### Dataset records
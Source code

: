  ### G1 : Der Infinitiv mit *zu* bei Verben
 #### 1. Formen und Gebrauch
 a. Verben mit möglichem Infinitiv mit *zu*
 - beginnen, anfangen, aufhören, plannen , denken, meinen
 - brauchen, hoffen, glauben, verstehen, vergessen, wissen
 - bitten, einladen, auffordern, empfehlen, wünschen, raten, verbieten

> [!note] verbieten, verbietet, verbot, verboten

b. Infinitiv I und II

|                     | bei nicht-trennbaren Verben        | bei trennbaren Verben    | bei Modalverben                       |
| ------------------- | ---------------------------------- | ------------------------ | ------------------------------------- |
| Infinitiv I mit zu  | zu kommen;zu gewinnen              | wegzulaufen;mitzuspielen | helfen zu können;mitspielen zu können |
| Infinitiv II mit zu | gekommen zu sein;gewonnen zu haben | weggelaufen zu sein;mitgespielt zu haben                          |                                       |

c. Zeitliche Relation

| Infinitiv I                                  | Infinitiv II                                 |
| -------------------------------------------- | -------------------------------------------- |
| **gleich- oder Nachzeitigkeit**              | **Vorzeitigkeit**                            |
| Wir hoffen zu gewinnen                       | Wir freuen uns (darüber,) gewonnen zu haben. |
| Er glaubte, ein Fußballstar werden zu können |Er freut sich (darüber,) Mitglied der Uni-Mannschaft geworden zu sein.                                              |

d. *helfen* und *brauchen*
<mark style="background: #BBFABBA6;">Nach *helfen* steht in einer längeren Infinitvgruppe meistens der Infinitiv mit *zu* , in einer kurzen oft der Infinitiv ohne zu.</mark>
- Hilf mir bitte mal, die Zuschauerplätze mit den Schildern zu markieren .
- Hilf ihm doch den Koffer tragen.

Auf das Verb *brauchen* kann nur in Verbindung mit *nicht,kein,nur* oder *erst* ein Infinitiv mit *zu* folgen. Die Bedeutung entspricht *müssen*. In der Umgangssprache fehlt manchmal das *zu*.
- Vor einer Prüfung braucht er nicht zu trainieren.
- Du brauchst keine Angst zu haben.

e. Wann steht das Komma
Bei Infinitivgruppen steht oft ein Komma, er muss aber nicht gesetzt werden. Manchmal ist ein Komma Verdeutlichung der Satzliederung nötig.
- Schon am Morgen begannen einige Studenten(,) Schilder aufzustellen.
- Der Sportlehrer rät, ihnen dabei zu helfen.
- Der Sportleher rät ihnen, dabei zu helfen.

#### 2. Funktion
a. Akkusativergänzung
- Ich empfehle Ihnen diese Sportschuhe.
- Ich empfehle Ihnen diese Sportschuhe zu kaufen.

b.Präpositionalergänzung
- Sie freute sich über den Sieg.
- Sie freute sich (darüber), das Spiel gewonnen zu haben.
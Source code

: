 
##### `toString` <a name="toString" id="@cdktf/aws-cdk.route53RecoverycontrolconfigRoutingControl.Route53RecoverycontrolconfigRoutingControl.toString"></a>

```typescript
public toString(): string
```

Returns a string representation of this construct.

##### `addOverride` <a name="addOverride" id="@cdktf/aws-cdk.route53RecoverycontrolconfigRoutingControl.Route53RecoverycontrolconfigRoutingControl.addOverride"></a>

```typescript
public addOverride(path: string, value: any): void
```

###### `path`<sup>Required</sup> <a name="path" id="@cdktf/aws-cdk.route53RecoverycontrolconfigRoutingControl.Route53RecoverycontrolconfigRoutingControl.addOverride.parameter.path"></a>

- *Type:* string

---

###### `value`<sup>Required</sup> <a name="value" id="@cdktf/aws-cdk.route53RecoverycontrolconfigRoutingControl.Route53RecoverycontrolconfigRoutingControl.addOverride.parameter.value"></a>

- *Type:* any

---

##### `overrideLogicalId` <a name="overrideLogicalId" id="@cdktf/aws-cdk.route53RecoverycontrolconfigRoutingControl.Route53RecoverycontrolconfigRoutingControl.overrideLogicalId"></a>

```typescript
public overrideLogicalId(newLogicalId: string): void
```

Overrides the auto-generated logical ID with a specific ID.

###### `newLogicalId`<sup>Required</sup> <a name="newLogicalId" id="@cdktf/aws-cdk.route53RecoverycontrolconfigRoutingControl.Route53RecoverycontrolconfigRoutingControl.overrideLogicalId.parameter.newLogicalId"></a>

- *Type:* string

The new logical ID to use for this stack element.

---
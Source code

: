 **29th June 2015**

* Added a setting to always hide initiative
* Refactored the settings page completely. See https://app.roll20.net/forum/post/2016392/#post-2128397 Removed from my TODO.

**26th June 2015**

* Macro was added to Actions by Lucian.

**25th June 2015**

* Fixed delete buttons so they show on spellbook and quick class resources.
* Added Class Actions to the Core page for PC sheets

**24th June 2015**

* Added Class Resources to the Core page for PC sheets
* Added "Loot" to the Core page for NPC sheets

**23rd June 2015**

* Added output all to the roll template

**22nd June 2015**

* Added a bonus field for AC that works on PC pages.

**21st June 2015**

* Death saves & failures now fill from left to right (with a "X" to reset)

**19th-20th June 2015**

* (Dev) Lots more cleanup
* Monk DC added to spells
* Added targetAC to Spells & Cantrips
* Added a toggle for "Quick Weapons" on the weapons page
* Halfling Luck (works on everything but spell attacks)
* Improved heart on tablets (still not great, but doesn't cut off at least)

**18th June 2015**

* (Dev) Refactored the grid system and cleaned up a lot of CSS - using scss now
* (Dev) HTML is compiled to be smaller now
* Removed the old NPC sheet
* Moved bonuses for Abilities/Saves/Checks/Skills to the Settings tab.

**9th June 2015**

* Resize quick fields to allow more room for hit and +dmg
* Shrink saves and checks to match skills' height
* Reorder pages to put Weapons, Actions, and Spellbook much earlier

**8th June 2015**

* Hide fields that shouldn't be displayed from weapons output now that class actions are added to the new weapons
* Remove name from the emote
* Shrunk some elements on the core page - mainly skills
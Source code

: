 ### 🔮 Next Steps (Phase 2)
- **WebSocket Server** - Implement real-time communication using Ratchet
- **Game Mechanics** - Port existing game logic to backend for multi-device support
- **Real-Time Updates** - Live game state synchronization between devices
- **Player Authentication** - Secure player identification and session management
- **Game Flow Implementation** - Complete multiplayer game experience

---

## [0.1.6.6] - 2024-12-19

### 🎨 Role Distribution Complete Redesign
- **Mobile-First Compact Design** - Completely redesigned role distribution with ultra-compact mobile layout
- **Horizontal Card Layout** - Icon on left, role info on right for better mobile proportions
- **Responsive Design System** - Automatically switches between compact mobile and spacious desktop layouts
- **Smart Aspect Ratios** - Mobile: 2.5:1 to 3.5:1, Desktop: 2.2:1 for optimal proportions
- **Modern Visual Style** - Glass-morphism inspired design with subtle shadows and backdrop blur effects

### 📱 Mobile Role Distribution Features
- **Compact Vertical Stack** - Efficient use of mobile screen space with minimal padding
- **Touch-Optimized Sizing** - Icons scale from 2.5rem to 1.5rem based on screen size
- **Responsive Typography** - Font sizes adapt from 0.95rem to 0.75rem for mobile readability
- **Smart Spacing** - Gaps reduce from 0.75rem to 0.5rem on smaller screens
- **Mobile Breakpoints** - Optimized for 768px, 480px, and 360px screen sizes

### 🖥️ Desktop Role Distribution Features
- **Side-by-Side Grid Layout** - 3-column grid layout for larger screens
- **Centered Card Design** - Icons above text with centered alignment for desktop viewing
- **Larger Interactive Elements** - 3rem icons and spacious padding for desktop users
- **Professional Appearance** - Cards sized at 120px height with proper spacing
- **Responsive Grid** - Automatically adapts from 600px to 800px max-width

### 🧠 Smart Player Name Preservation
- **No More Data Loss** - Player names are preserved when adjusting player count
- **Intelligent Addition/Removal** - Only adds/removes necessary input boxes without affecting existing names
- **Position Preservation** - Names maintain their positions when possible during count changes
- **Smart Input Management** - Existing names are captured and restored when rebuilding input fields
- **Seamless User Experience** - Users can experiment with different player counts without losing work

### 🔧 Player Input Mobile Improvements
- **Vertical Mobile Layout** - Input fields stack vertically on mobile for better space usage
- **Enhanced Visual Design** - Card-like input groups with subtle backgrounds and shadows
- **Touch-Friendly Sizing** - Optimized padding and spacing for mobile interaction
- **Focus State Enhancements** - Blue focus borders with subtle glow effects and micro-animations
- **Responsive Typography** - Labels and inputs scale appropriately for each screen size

### What to do
Retype every line up to and including the one that contains "- Der Sportlehrer rät, ihnen dabei zu helfen.", beginning at the first line of the records, with no edits.

### Response for this exercise
Source code

:  ### G1 : Der Infinitiv mit *zu* bei Verben
 #### 1. Formen und Gebrauch
 a. Verben mit möglichem Infinitiv mit *zu*
 - beginnen, anfangen, aufhören, plannen , denken, meinen
 - brauchen, hoffen, glauben, verstehen, vergessen, wissen
 - bitten, einladen, auffordern, empfehlen, wünschen, raten, verbieten

> [!note] verbieten, verbietet, verbot, verboten

b. Infinitiv I und II

|                     | bei nicht-trennbaren Verben        | bei trennbaren Verben    | bei Modalverben                       |
| ------------------- | ---------------------------------- | ------------------------ | ------------------------------------- |
| Infinitiv I mit zu  | zu kommen;zu gewinnen              | wegzulaufen;mitzuspielen | helfen zu können;mitspielen zu können |
| Infinitiv II mit zu | gekommen zu sein;gewonnen zu haben | weggelaufen zu sein;mitgespielt zu haben                          |                                       |

c. Zeitliche Relation

| Infinitiv I                                  | Infinitiv II                                 |
| -------------------------------------------- | -------------------------------------------- |
| **gleich- oder Nachzeitigkeit**              | **Vorzeitigkeit**                            |
| Wir hoffen zu gewinnen                       | Wir freuen uns (darüber,) gewonnen zu haben. |
| Er glaubte, ein Fußballstar werden zu können |Er freut sich (darüber,) Mitglied der Uni-Mannschaft geworden zu sein.                                              |

d. *helfen* und *brauchen*
<mark style="background: #BBFABBA6;">Nach *helfen* steht in einer längeren Infinitvgruppe meistens der Infinitiv mit *zu* , in einer kurzen oft der Infinitiv ohne zu.</mark>
- Hilf mir bitte mal, die Zuschauerplätze mit den Schildern zu markieren .
- Hilf ihm doch den Koffer tragen.

Auf das Verb *brauchen* kann nur in Verbindung mit *nicht,kein,nur* oder *erst* ein Infinitiv mit *zu* folgen. Die Bedeutung entspricht *müssen*. In der Umgangssprache fehlt manchmal das *zu*.
- Vor einer Prüfung braucht er nicht zu trainieren.
- Du brauchst keine Angst zu haben.

e. Wann steht das Komma
Bei Infinitivgruppen steht oft ein Komma, er muss aber nicht gesetzt werden. Manchmal ist ein Komma Verdeutlichung der Satzliederung nötig.
- Schon am Morgen begannen einige Studenten(,) Schilder aufzustellen.
- Der Sportlehrer rät, ihnen dabei zu helfen.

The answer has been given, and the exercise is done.